The object representation of pointers is opaque, in C. There is no prohibition against pointers having bounds information encoded. That's one possibility to keep in mind.
More practically, implementations are also able to achieve certain optimizations based on assumptions which are asserted by rules like these: Aliasing.
Then there's the protection of programmers from accidents.
Consider the following code, inside a function body:
struct {
char c;
int i;
} foo;
char * cp1 = (char *) &foo;
char * cp2 = &foo.c;
Given this, cp1 and cp2 will compare as equal, but their bounds are nonetheless different. cp1 can point to any byte of foo and even to "one past" foo, but cp2 can only point to "one past" foo.c, at most, if we wish to maintain defined behaviour.
In this example, there might be padding between the foo.c and foo.i members. While the first byte of that padding co-incides with "one past" the foo.c member, cp2 + 2 might point into the other padding. The implementation can notice this during translation and instead of producing a program, it can advise you that you might be doing something you didn't think you were doing.
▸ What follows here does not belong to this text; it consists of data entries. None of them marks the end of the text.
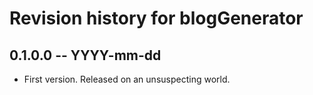 # Revision history for blogGenerator

## 0.1.0.0 -- YYYY-mm-dd

* First version. Released on an unsuspecting world.
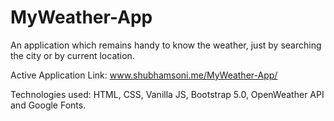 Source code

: # MyWeather-App
An application which remains handy to know the weather, just by searching the city or by current location.

Active Application Link: www.shubhamsoni.me/MyWeather-App/

Technologies used: HTML, CSS, Vanilla JS, Bootstrap 5.0, OpenWeather API and Google Fonts.
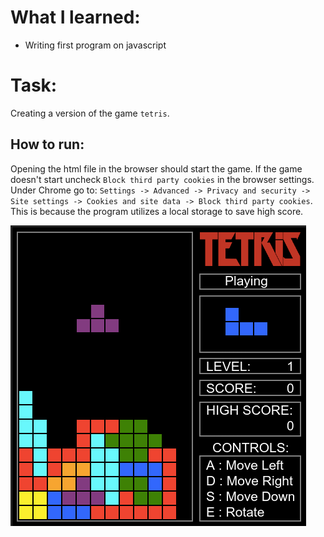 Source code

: # What I learned:
* Writing first program on javascript

# Task:
Creating a version of the game `tetris`.

## How to run:

Opening the html file in the browser should start the game.
If the game doesn't start uncheck `Block third party cookies` in the browser settings.
Under Chrome go to: `Settings -> Advanced -> Privacy and security -> Site settings -> Cookies and site data -> Block third party cookies`. This is because the program utilizes a local storage to save high score.

![](game.png)


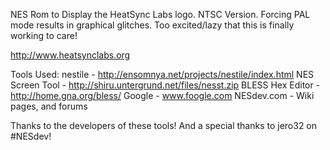 NES Rom to Display the HeatSync Labs logo.  NTSC Version.  Forcing PAL mode results in graphical glitches.  Too excited/lazy that this is finally working to care!

http://www.heatsynclabs.org

Tools Used:
nestile - http://ensomnya.net/projects/nestile/index.html
NES Screen Tool - http://shiru.untergrund.net/files/nesst.zip
BLESS Hex Editor - http://home.gna.org/bless/
Google - www.foogle.com
NESdev.com - Wiki pages, and forums
 
Thanks to the developers of these tools!
And a special thanks to jero32 on #NESdev!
By contrast, if you read the initializer for the cp1 pointer, it intuitively suggests that it can access any byte of the foo structure, including padding.
In summary, this can produce undefined behaviour during translation (a warning or error) or during program execution (by encoding bounds information); there's no difference, standard-wise: The behaviour is undefined.
You can cast your pointer into a pointer to a pointer to array to ensure the correct array semantics.
This code is indeed not defined but provided as a C extension in every compiler in common usage today.
However the correct way of doing it would be to cast the pointer into a pointer to array as so:
((int (*)[2])p)[0][0]
to get the zeroth element or say:
((int (*)[2])p)[1][1]
to get the last.
To be strict, he reason I think this is illegal is that you are breaking strict aliasing, pointers to different types may not point to the same address (variable).
In this case you are creating a pointer to an array of ints and a pointer to an int and pointing them to the same value, this is not allowed by the standard as the only type that may alias another pointer is a char * and even this is rarely used properly.